Distribution of hepatitis C virus types according to date of collection. The number of cases is indicated in parentheses.

The sex ratios for the different subtypes were also determined and were compared with the sex ratio of the entire population. Significant differences were found for subtype 1a strains, which showed an overrepresentation among males (χ2 = 7.5; P < 0.005), and for subtype 1b strains, which showed an overrepresentation among females (χ2 = 10.8; P < 0.002).
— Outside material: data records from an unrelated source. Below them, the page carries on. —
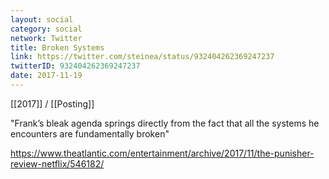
 ```yaml
---
layout: social
category: social
network: Twitter
title: Broken Systems
link: https://twitter.com/steinea/status/932404262369247237
twitterID: 932404262369247237
date: 2017-11-19
---
```


[[2017]] / [[Posting]]

"Frank’s bleak agenda springs directly from the fact that all the systems he encounters are fundamentally broken"

<https://www.theatlantic.com/entertainment/archive/2017/11/the-punisher-review-netflix/546182/>
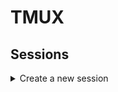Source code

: # TMUX

## Sessions

<details><summary>Create a new session</summary>
<p>
```bash
tmux
  ```
  
```bash
tmux new
```

  ```bash
tmux new -s my-session
```
</p>
</details>
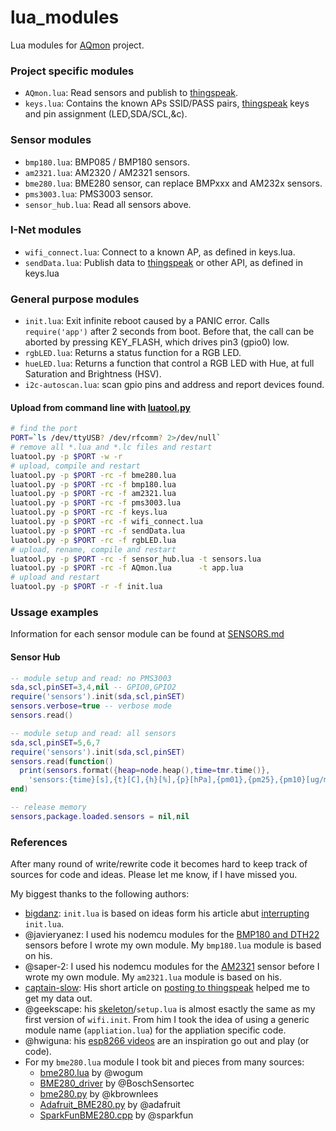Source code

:# lua_modules
Lua modules for [AQmon][] project.<br/>

[AQmon]:      https://github.com/avaldebe/AQmon
[thingspeak]: https://thingspeak.com
[luatool.py]: https://github.com/4refr0nt/luatool

### Project specific modules
- `AQmon.lua`: Read sensors and publish to [thingspeak][].
- `keys.lua`: Contains the known APs SSID/PASS pairs,
              [thingspeak][] keys and pin assignment (LED,SDA/SCL,&c).

### Sensor modules
- `bmp180.lua`: BMP085 / BMP180 sensors.
- `am2321.lua`: AM2320 / AM2321 sensors.
- `bme280.lua`: BME280 sensor, can replace BMPxxx and AM232x sensors.
- `pms3003.lua`: PMS3003 sensor.
- `sensor_hub.lua`: Read all sensors above.

### I-Net modules
- `wifi_connect.lua`: Connect to a known AP, as defined in keys.lua.
- `sendData.lua`: Publish data to [thingspeak][] or other API, as defined in keys.lua

### General purpose modules
- `init.lua`: Exit infinite reboot caused by a PANIC error.
              Calls `require('app')` after 2 seconds from boot.
              Before that, the call can be aborted by pressing KEY_FLASH,
              which drives pin3 (gpio0) low.
- `rgbLED.lua`: Returns a status function for a RGB LED.
- `hueLED.lua`: Returns a function that control a RGB LED with Hue,
                at full Saturation and Brightness (HSV).
- `i2c-autoscan.lua`: scan gpio pins and address and report devices found.

#### Upload from command line with [luatool.py][]

```sh
# find the port
PORT=`ls /dev/ttyUSB? /dev/rfcomm? 2>/dev/null`
# remove all *.lua and *.lc files and restart
luatool.py -p $PORT -w -r
# upload, compile and restart
luatool.py -p $PORT -rc -f bme280.lua
luatool.py -p $PORT -rc -f bmp180.lua
luatool.py -p $PORT -rc -f am2321.lua
luatool.py -p $PORT -rc -f pms3003.lua
luatool.py -p $PORT -rc -f keys.lua
luatool.py -p $PORT -rc -f wifi_connect.lua
luatool.py -p $PORT -rc -f sendData.lua
luatool.py -p $PORT -rc -f rgbLED.lua
# upload, rename, compile and restart
luatool.py -p $PORT -rc -f sensor_hub.lua -t sensors.lua
luatool.py -p $PORT -rc -f AQmon.lua      -t app.lua
# upload and restart
luatool.py -p $PORT -r -f init.lua
```

### Ussage examples
Information for each sensor module can be found at [SENSORS.md][]

[SENSORS.md]: ./SENSORS.md

#### Sensor Hub
```lua
-- module setup and read: no PMS3003
sda,scl,pinSET=3,4,nil -- GPIO0,GPIO2
require('sensors').init(sda,scl,pinSET)
sensors.verbose=true -- verbose mode
sensors.read()

-- module setup and read: all sensors
sda,scl,pinSET=5,6,7
require('sensors').init(sda,scl,pinSET)
sensors.read(function()
  print(sensors.format({heap=node.heap(),time=tmr.time()},
    'sensors:{time}[s],{t}[C],{h}[%],{p}[hPa],{pm01},{pm25},{pm10}[ug/m3],{heap}[b]'))
end)

-- release memory
sensors,package.loaded.sensors = nil,nil
```

### References
After many round of write/rewrite code it becomes hard to keep track of
sources for code and ideas. Please let me know, if I have missed you.

My biggest thanks to the following authors:

- [bigdanz][]: `init.lua` is based on ideas form his article abut [interrupting][] `init.lua`.
- @javieryanez: I used his nodemcu modules for the [BMP180 and DTH22][] sensors before I wrote my own module.
  My `bmp180.lua` module is based on his.
- @saper-2: I used his nodemcu modules for the [AM2321][] sensor before I wrote my own module.
  My `am2321.lua` module is based on his.
- [captain-slow][]: His short article on [posting to thingspeak][] helped me to get my data out.
- @geekscape: his [skeleton][]/`setup.lua` is almost esactly the same as my first version of `wifi.init`.
  From him I took the idea of using a generic module name (`appliation.lua`) for the appliation specific code.
- @hwiguna: his [esp8266 videos][] are an inspiration go out and play (or code).
- For my `bme280.lua` module I took bit and pieces from many sources:
  - [bme280.lua][] by @wogum
  - [BME280_driver][] by @BoschSensortec
  - [bme280.py][] by @kbrownlees
  - [Adafruit_BME280.py][] by @adafruit
  - [SparkFunBME280.cpp][] by @sparkfun

[bigdanz]:      https://bigdanzblog.wordpress.com
[interrupting]: https://bigdanzblog.wordpress.com/2015/04/24/esp8266-nodemcu-interrupting-init-lua-during-boot
[BMP180 and DTH22]: https://github.com/javieryanez/nodemcu-modules
[skeleton]:        https://github.com/geekscape/nodemcu_esp8266/tree/master/skeleton
[esp8266 videos]:  https://www.youtube.com/user/hwiguna
[captain-slow]:    http://captain-slow.dk
[posting to thingspeak]: http://captain-slow.dk/2015/04/16/posting-to-thingspeak-with-esp8266-and-nodemcu
[AM2321]:         https://github.com/saper-2/esp8266-am2321-remote-sensor
[bme280.lua]:     https://github.com/wogum/esp12
[BME280_driver]:  https://github.com/BoschSensortec/BME280_driver
[bme280.py]:      https://github.com/kbrownlees/bme280
[Adafruit_BME280.py]: https://github.com/adafruit/Adafruit_Python_BME280
[SparkFunBME280.cpp]: https://github.com/sparkfun/SparkFun_BME280_Arduino_Library
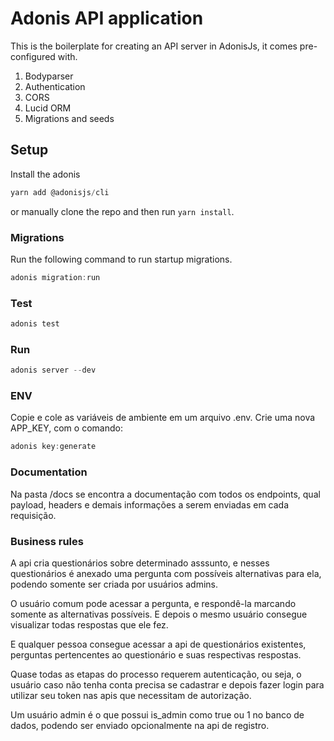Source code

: # Adonis API application

This is the boilerplate for creating an API server in AdonisJs, it comes pre-configured with.

1. Bodyparser
2. Authentication
3. CORS
4. Lucid ORM
5. Migrations and seeds

## Setup

Install the adonis

```js
yarn add @adonisjs/cli
```

or manually clone the repo and then run `yarn install`.


### Migrations

Run the following command to run startup migrations.

```js
adonis migration:run
```

### Test

```js
adonis test
```

### Run 

```js
adonis server --dev
```

### ENV

Copie e cole as variáveis de ambiente em um arquivo .env.
Crie uma nova APP_KEY, com o comando:

```js
adonis key:generate
```

### Documentation 

Na pasta /docs se encontra a documentação com todos os endpoints, qual payload, headers e demais informações a serem enviadas em cada requisição.


### Business rules

A api cria questionários sobre determinado asssunto, e nesses questionários é anexado uma pergunta
com possíveis alternativas para ela, podendo somente ser criada por usuários admins.

O usuário comum pode acessar a pergunta, e respondê-la marcando somente as alternativas possíveis.
E depois o mesmo usuário consegue visualizar todas respostas que ele fez.

E qualquer pessoa consegue acessar a api de questionários existentes, perguntas pertencentes ao questionário e suas respectivas respostas.

Quase todas as etapas do processo requerem autenticação, ou seja, o usuário caso não tenha conta precisa se cadastrar e depois fazer login para utilizar seu token nas apis que necessitam de autorização.

Um usuário admin é o que possui is_admin como true ou 1 no banco de dados, podendo ser enviado opcionalmente na api de registro.
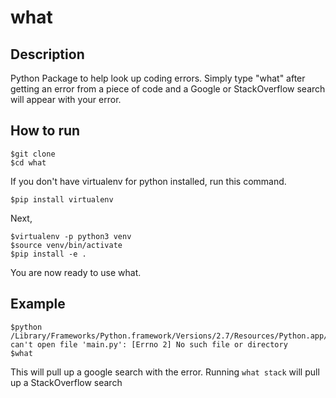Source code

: # what
## Description
Python Package to help look up coding errors.
Simply type "what" after getting an error from a piece of code and a Google or StackOverflow search will appear with your error.
## How to run
```
$git clone 
$cd what
```
If you don't have virtualenv for python installed, run this command.
```
$pip install virtualenv
```
Next,
```
$virtualenv -p python3 venv
$source venv/bin/activate
$pip install -e .
```
You are now ready to use what.
## Example
```
$python 
/Library/Frameworks/Python.framework/Versions/2.7/Resources/Python.app/Contents/MacOS/Python: can't open file 'main.py': [Errno 2] No such file or directory
$what
```
This will pull up a google search with the error.
Running ```what stack``` will pull up a StackOverflow search
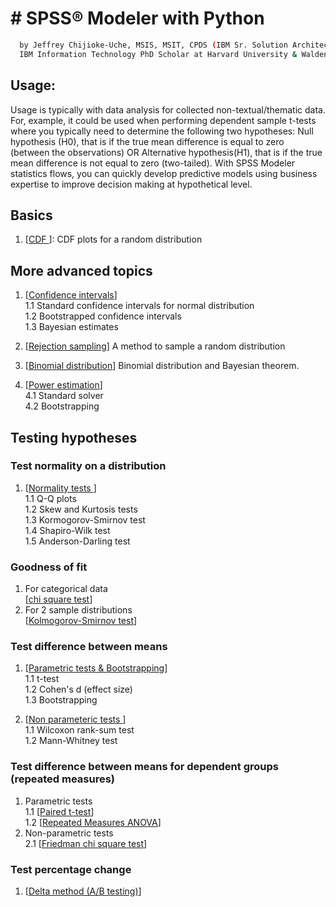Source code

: # # SPSS® Modeler with Python  

```bash
  by Jeffrey Chijioke-Uche, MSIS, MSIT, CPDS (IBM Sr. Solution Architect, Hybrid Cloud & Multicloud)
  IBM Information Technology PhD Scholar at Harvard University & Walden University 
``` 

## Usage:   
Usage is typically with data analysis for collected non-textual/thematic data. 
For, example, it could be used when performing dependent sample t-tests where you typically need to determine the following two hypotheses: Null hypothesis (H0), that is if the true mean difference is equal to zero (between the observations) OR Alternative hypothesis(H1), that is if the true mean difference is not equal to zero (two-tailed). With SPSS Modeler statistics flows, you can quickly develop predictive models using business expertise to improve decision making at hypothetical level.  
## Basics   

1. [<a href="https://github.com/schijioke-uche/data-analysis-with-python-an-spss-model/blob/main/notebooks/CDF.ipynb">CDF </a>]: CDF plots for a random distribution   

## More advanced topics     
1. [<a href="https://github.com/schijioke-uche/data-analysis-with-python-an-spss-model/blob/main/notebooks/confidence_intervals.ipynb">Confidence intervals</a>]    
	1.1  Standard confidence intervals for normal distribution   
	1.2  Bootstrapped confidence intervals   
	1.3  Bayesian estimates    

2. [<a href="https://github.com/schijioke-uche/data-analysis-with-python-an-spss-model/blob/main/notebooks/Sampling%20a%20random%20distribution.ipynb">Rejection sampling</a>] A method to sample a random distribution     

3. [<a href="https://github.com/schijioke-uche/data-analysis-with-python-an-spss-model/blob/main/notebooks/mle_binomial.ipynb">Binomial distribution</a>] Binomial distribution and Bayesian theorem.         

4. [<a href="https://github.com/schijioke-uche/data-analysis-with-python-an-spss-model/blob/main/notebooks/Power%20estimation.ipynb">Power estimation</a>]    
4.1 Standard solver   
4.2 Bootstrapping    


## Testing hypotheses     


### Test normality on a distribution   
1. [<a href="https://github.com/schijioke-uche/data-analysis-with-python-an-spss-model/blob/main/notebooks/Normality%20test.ipynb">Normality tests </a>]    
	1.1 Q-Q plots   
	1.2 Skew and Kurtosis tests   
	1.3 Kormogorov-Smirnov test  
	1.4 Shapiro-Wilk test    
	1.5 Anderson-Darling test    

### Goodness of fit     
1. For categorical data    
[<a href="https://github.com/schijioke-uche/data-analysis-with-python-an-spss-model/blob/main/notebooks/Goodness%20of%20fit.ipynb">chi square test</a>]        
2. For 2 sample distributions     
[<a href="https://github.com/schijioke-uche/data-analysis-with-python-an-spss-model/blob/main/notebooks/Kolmogorov-Smirnov%20test.ipynb">Kolmogorov-Smirnov test</a>]        

### Test difference between means
1. [<a href="https://github.com/schijioke-uche/data-analysis-with-python-an-spss-model/blob/main/notebooks/Difference%20between%20means.ipynb">Parametric tests & Bootstrapping</a>]   
	1.1 t-test   
	1.2 Cohen's d (effect size)   
	1.3 Bootstrapping   
 
2. [<a href="https://github.com/schijioke-uche/data-analysis-with-python-an-spss-model/blob/main/notebooks/Wilcoxon%20rank-sum%20test.ipynb">Non parameteric tests </a>]    
	1.1 Wilcoxon rank-sum test    
	1.2 Mann-Whitney test  

### Test difference between means for dependent groups (repeated measures)      
1. Parametric tests      
1.1 [<a href="https://github.com/schijioke-uche/data-analysis-with-python-an-spss-model/blob/main/notebooks/paired%20t-test.ipynb">Paired t-test</a>]     
1.2 [<a href="https://github.com/schijioke-uche/data-analysis-with-python-an-spss-model/blob/main/notebooks/Repeated%20measures%20ANOVA.ipynb">Repeated Measures ANOVA</a>]    
2. Non-parametric tests      
2.1 [<a href="https://github.com/schijioke-uche/data-analysis-with-python-an-spss-model/blob/main/notebooks/Friedman%20chi%20square.ipynb">Friedman chi square test</a>]    

### Test percentage change     
1. [<a href="https://github.com/schijioke-uche/data-analysis-with-python-an-spss-model/blob/main/notebooks/delta%20method.ipynb">Delta method (A/B testing)</a>]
The other subtypes showed no significant differences with regard to sex ratio, but it is noteworthy that subtype 4a was identified only in males (n = 8).

Analysis of the strain distribution according to age showed that donors infected by types 2 (mean age, 43.3 ± 12.0 years) and 1b (41.4 ± 13.4 years) were significantly older than donors infected by types 1a (35.6 ± 9.5 years), 3a (35.4 ± 9.5 years), and 4d (34.4 ± 5.8 years) (1a versus 1b, P < 0.001; 1a versus 2, P < 0.001; 3a versus 1b, P < 0.001; 3a versus 2, P < 0.001; 4d versus 1b, P < 0.01; and 4d versus 2, P < 0.01). The differences between types 1a, 3a, and 4d and between types 1b and 2 were not significant. The paucity of genetic data regarding subtype 5a strains (four strains of which were characterized) does not permit judgment of the statistical significance of the differences in the mean age of the donors infected with subtype 5a (45.5 ± 18.1 years) compared to the mean age of the donors infected with the other subtypes.

The mean age of men infected with subtype 1a was statistically higher than that of women (37.1 ± 9.2 years versus 32.0 ± 9.3 years; P = 0.025). Indeed, subtype 1a was identified in approximately 35% of men born between 1941 and 1970 and increased from 8 to 38% among women born during the same period. The opposite results were obtained for subtypes 1b and 2, for which the mean female age was higher than mean male age (43.9 ± 12.7 years and 38.9 ± 13.8 years, respectively, and 46.1 ± 7.5 years and 40.2 ± 15.0 years, respectively), However, statistical significance was low for subtype 1b (P = 0.071) and null for type 2.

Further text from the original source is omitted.